▸ **Task to carry out**: Where does the string "made" appear in the listing below? Copy every line where it does.

· · · · · · ·

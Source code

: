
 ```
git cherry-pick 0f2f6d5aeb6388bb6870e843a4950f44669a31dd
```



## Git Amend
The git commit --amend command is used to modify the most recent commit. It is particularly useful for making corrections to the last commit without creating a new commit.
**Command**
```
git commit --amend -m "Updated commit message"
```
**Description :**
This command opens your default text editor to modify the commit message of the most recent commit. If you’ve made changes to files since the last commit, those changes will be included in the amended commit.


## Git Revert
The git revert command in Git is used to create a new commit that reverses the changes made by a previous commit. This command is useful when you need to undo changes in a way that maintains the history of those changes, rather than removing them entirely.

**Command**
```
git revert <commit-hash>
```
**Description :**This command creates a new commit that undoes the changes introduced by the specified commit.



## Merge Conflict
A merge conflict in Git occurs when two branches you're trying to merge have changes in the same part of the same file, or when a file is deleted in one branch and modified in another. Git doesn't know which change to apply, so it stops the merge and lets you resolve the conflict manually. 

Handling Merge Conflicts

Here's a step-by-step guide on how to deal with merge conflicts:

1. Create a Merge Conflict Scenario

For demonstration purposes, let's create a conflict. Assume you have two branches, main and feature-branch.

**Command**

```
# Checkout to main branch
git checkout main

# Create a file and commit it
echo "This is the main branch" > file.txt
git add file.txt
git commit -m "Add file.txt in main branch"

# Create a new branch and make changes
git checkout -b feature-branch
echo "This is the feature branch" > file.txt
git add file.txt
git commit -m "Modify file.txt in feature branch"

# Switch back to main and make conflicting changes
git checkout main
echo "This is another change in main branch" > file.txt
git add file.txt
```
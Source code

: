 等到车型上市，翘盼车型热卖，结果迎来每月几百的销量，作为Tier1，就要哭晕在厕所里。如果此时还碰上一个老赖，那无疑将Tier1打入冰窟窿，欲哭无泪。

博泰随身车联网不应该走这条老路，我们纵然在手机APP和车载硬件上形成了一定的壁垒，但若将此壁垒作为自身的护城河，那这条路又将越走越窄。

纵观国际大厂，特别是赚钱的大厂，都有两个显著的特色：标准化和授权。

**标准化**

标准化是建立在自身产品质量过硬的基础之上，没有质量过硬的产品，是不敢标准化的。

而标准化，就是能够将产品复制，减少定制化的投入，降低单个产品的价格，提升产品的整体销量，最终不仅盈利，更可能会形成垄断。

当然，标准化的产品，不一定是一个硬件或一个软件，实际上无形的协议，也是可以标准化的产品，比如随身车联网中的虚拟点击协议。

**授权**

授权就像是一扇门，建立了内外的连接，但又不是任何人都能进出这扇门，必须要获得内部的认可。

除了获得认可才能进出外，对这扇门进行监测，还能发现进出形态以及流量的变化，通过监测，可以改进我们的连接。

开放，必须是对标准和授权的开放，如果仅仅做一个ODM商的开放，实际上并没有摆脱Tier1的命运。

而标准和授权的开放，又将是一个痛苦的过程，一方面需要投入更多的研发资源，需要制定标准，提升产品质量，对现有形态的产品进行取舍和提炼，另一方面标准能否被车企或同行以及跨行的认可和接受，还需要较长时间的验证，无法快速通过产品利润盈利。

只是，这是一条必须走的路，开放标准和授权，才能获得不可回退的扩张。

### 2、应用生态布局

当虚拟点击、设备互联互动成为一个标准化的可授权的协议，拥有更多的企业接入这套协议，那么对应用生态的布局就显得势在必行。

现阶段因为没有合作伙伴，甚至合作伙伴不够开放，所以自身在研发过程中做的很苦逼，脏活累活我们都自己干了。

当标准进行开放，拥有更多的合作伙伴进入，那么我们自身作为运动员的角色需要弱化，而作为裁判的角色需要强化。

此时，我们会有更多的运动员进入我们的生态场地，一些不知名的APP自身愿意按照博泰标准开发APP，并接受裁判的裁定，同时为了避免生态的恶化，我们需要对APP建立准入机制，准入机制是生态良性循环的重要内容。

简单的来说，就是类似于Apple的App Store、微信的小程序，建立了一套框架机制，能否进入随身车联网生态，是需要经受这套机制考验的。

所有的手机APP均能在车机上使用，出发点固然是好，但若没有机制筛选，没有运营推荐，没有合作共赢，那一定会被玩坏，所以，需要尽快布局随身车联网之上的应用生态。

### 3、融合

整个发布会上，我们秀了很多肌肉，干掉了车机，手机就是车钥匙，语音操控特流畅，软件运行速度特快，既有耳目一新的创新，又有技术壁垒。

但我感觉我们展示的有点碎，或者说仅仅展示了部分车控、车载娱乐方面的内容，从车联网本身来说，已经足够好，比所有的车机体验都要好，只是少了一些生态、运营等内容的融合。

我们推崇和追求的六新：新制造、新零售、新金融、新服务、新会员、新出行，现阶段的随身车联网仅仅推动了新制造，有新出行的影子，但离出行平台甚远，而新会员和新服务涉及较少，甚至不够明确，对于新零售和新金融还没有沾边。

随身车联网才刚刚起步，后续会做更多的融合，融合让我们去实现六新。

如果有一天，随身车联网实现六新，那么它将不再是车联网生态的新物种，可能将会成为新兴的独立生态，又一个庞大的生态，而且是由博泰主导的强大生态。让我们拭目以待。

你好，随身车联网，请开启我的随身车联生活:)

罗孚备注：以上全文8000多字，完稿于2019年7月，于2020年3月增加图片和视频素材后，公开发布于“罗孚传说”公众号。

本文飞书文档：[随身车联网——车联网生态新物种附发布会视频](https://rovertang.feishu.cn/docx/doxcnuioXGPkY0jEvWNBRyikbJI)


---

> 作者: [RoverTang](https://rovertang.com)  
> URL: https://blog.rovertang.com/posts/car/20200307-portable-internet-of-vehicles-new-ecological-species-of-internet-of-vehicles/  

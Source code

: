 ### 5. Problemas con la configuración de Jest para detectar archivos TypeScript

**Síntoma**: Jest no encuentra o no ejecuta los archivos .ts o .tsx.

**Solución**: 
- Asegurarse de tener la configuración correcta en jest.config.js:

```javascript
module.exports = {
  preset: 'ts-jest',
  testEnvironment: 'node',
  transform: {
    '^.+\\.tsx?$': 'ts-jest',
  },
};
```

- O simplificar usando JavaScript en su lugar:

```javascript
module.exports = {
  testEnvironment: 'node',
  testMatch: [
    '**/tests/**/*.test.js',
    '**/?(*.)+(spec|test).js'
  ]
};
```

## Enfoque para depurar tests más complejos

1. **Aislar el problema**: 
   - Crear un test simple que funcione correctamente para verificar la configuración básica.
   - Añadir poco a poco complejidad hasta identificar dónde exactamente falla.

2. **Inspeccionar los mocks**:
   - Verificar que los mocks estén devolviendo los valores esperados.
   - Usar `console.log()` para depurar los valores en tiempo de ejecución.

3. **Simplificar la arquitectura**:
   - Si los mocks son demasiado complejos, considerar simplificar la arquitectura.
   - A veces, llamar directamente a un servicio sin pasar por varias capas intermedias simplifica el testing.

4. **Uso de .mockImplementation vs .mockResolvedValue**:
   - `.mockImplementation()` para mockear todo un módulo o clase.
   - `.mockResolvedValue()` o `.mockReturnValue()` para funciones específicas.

· · · · · · ·

▸ **The completed task**:
This command opens your default text editor to modify the commit message of the most recent commit. If you’ve made changes to files since the last commit, those changes will be included in the amended commit.
The git revert command in Git is used to create a new commit that reverses the changes made by a previous commit. This command is useful when you need to undo changes in a way that maintains the history of those changes, rather than removing them entirely.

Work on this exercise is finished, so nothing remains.